UPDATED: Wed., Oct. 27, 2021

By Emilio Morenatti and Joseph Wilson Associated Press

LOS LLANOS DE ARIDANE, Canary Islands — Residents on Spain’s La Palma island braced Wednesday for the possibility of bigger earthquakes that could compound the damage from a volcano spilling lava more than five weeks since it erupted.

Seismologists said a 4.6 magnitude earthquake shook the island a day after they recorded a 4.9 magnitude quake that was the strongest so far of the hundreds that have occurred under La Palma since the volcano’s Sept. 19 eruption.

So far, the earthquakes have either been small enough or far enough under La Palma to do no harm, other than adding to the anxiety of the island residents. The Tuesday earthquake was felt up to 60 miles away on three other segments of the Canary Islands, an archipelago off northwest Africa.

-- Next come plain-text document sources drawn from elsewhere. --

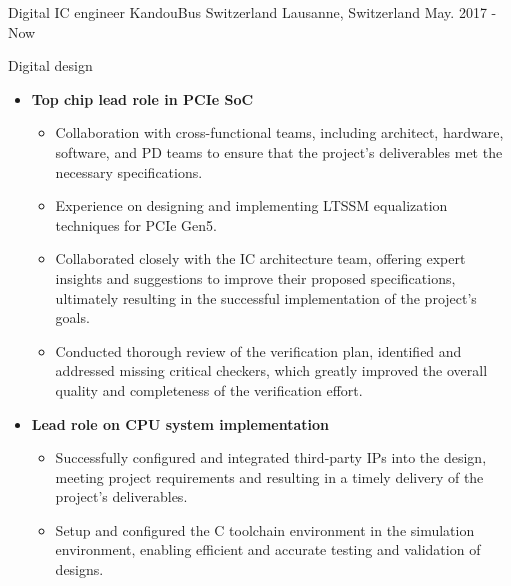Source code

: 

\begin{cventries}

  \cventry
    {Digital IC engineer} %
    {KandouBus Switzerland} %
    {Lausanne, Switzerland} %
    {May. 2017 - Now} %
    {
      \begin{cvitems} %
        \item {Digital design}
        \begin{itemize}
          \item {\textbf{Top chip lead role in PCIe SoC}}
          \begin{itemize}
            \item {Collaboration with cross-functional teams, including architect, hardware, software, and PD teams to ensure that the project's deliverables met the necessary specifications.}
            \item {Experience on designing and implementing LTSSM equalization techniques for PCIe Gen5.}
            \item {Collaborated closely with the IC architecture team, offering expert insights and suggestions to improve their proposed specifications, ultimately resulting in the successful implementation of the project's goals.}
            \item {Conducted thorough review of the verification plan, identified and addressed missing critical checkers, which greatly improved the overall quality and completeness of the verification effort.}
          \end{itemize}
          \item {\textbf{Lead role on CPU system implementation}}
          \begin{itemize}
            \item {Successfully configured and integrated third-party IPs into the design, meeting project requirements and resulting in a timely delivery of the project's deliverables.}
            \item {Setup and configured the C toolchain environment in the simulation environment, enabling efficient and accurate testing and validation of designs.}

\end{itemize}
\end{itemize}
\end{cvitems}}
\end{cventries}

“The scientific committee has been warning for more than a week that we could see earthquakes, given their recent depth of around 7.4 miles and their magnitude, that reach a magnitude of 6 (on the Richter scale),” María José Blanco, director of Spain’s National Geographic Institute on the Canary Islands, told Spanish national broadcaster RTVE.

Flows of molten rock from the Cumbre Vieja volcano itself have caused the evacuations of about 7,500 people and destroyed more than 2,000 buildings, mostly homes. The rivers of lava cover over 2,200 acres of mostly farmland, while one major flow is extending the island into the Atlantic as it cools.

No deaths have resulted from the eruption. Other than in an area on the island’s western side, life continues as normal for La Palma’s 85,000 residents except for having to clean up volcanic ash.

The last eruption on the island, in 1971, lasted 24 days. Its longest, in 1949, lasted 47 days. The current activity is on day 39 and shows no signs of stopping.

“We saw the worst-case scenario in the 1949 eruption, when a second volcano mouth opened up and cut off the southern part of the island, which had to be supplied by boat,” volcano scientist Vicente Soler said. “That is highly improbable, although not impossible, today.”